Kubernetes operators are meant to simplify the deployment and management of applications. Our Percona Kubernetes Operator for Percona XtraDB Cluster serves the purpose, but also provides users the flexibility to fine-tune their MySQL and proxy services configuration.
The document Changing MySQL Options describes how to provide custom
my.cnf
configuration to the operator. But what would happen if you made a mistake and specified the wrong parameter in the configuration?
Apply Configuration
I already deployed my Percona XtraDB Cluster and deliberately submitted the wrong
my.cnf
configuration in
cr.yaml
:
spec: ... pxc: configuration: | [mysqld] wrong_param=123 …
Apply the configuration:
$ kubectl apply -f deploy/cr.yaml
Once you do this, the Operator will apply a new MySQL configuration to one of the Pods.
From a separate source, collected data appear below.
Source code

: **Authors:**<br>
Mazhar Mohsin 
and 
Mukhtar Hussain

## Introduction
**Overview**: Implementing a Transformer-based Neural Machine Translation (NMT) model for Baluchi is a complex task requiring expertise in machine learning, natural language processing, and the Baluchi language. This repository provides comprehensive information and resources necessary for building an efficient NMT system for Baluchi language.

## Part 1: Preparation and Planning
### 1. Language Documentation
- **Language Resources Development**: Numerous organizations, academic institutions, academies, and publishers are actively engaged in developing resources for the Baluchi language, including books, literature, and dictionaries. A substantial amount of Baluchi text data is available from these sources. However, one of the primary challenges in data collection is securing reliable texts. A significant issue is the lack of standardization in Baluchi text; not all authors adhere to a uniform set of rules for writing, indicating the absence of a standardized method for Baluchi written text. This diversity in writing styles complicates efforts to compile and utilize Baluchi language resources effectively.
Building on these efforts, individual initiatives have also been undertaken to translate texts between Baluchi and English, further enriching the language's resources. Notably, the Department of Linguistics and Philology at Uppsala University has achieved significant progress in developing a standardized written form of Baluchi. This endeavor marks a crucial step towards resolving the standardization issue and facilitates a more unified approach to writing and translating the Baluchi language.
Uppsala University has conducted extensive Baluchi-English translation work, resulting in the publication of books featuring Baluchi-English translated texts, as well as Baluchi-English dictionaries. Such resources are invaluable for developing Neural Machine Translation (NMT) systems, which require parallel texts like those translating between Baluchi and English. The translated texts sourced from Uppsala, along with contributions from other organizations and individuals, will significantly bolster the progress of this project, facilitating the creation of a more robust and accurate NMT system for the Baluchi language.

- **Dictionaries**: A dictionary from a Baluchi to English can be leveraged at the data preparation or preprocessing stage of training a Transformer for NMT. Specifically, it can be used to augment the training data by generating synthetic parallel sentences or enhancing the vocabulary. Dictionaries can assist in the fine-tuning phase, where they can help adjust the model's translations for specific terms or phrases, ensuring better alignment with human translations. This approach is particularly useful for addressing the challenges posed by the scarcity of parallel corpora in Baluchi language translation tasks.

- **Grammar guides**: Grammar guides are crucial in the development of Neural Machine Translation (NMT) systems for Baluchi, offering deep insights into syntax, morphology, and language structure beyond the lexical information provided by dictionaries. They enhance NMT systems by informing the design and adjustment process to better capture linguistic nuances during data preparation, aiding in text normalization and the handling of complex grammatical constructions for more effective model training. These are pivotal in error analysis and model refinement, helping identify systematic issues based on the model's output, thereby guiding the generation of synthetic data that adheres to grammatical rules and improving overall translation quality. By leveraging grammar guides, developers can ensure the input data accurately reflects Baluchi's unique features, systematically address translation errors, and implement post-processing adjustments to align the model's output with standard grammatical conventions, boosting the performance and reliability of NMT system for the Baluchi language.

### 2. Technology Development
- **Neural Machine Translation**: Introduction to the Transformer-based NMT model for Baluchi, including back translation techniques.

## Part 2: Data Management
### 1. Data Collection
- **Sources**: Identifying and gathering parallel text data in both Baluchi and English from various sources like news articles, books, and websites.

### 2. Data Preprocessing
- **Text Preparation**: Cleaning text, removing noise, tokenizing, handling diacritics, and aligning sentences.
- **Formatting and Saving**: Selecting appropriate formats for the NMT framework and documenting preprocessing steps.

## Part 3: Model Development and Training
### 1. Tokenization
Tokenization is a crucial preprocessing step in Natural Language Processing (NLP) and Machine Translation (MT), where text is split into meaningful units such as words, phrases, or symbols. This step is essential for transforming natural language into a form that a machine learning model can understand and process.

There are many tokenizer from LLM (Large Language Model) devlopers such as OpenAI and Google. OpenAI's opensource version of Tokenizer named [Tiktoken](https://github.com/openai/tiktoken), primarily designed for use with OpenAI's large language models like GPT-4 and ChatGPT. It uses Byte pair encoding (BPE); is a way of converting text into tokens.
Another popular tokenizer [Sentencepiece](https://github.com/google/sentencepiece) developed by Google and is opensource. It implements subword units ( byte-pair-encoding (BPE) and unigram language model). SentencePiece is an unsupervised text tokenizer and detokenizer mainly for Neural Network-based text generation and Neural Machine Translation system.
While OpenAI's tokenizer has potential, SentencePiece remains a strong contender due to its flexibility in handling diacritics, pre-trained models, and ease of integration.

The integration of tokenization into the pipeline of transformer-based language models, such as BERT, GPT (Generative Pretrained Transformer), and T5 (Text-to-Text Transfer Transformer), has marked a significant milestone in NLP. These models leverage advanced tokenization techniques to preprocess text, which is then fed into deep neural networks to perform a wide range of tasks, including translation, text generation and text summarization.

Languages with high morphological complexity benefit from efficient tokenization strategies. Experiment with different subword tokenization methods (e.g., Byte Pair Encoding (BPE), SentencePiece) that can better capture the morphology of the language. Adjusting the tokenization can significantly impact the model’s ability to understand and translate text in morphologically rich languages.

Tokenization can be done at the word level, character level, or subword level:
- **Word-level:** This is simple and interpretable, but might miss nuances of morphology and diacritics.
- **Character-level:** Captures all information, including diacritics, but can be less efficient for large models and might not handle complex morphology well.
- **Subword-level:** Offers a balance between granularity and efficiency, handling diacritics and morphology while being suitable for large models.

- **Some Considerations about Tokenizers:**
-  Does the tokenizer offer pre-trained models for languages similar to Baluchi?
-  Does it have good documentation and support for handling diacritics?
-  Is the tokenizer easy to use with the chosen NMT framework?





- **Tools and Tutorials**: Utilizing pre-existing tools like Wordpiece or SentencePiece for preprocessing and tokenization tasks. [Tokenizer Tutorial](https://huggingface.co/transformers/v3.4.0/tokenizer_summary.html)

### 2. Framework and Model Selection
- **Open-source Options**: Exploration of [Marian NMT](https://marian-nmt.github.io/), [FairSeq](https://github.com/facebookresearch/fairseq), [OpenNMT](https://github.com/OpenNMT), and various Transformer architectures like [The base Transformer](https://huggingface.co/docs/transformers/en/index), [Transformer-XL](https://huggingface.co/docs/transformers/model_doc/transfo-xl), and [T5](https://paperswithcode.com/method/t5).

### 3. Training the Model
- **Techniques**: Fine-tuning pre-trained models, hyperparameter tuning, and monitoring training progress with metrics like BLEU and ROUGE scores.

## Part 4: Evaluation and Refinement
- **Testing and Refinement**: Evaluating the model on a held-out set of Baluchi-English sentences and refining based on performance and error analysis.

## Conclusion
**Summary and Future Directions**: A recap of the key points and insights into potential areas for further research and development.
In a few minutes you will see that the Pod is stuck in CrashLoopBackOff status:
$ kubectl get pods NAME READY STATUS RESTARTS AGE percona-xtradb-cluster-operator-79d786dcfb-lzv4b 1/1 Running 0 5h test-haproxy-0 2/2 Running 0 5m27s test-haproxy-1 2/2 Running 0 4m40s test-haproxy-2 2/2 Running 0 4m24s test-pxc-0 1/1 Running 0 5m27s test-pxc-1 1/1 Running 0 4m41s test-pxc-2 0/1 CrashLoopBackOff 1 59s
In the logs it is clearly stated that this parameter is not supported and
mysqld
process cannot start:
2020-11-19T13:30:30.141829Z 0 [ERROR] [MY-000067] [Server] unknown variable 'wrong_param=123'. 2020-11-19T13:30:30.142355Z 0 [ERROR] [MY-010119] [Server] Aborting 2020-11-19T13:30:31.835199Z 0 [System] [MY-010910] [Server] /usr/sbin/mysqld: Shutdown complete (mysqld 8.0.20-11.1) Percona XtraDB Cluster (GPL), Release rel11, Revision 683b26a, WSREP version 26.4.3.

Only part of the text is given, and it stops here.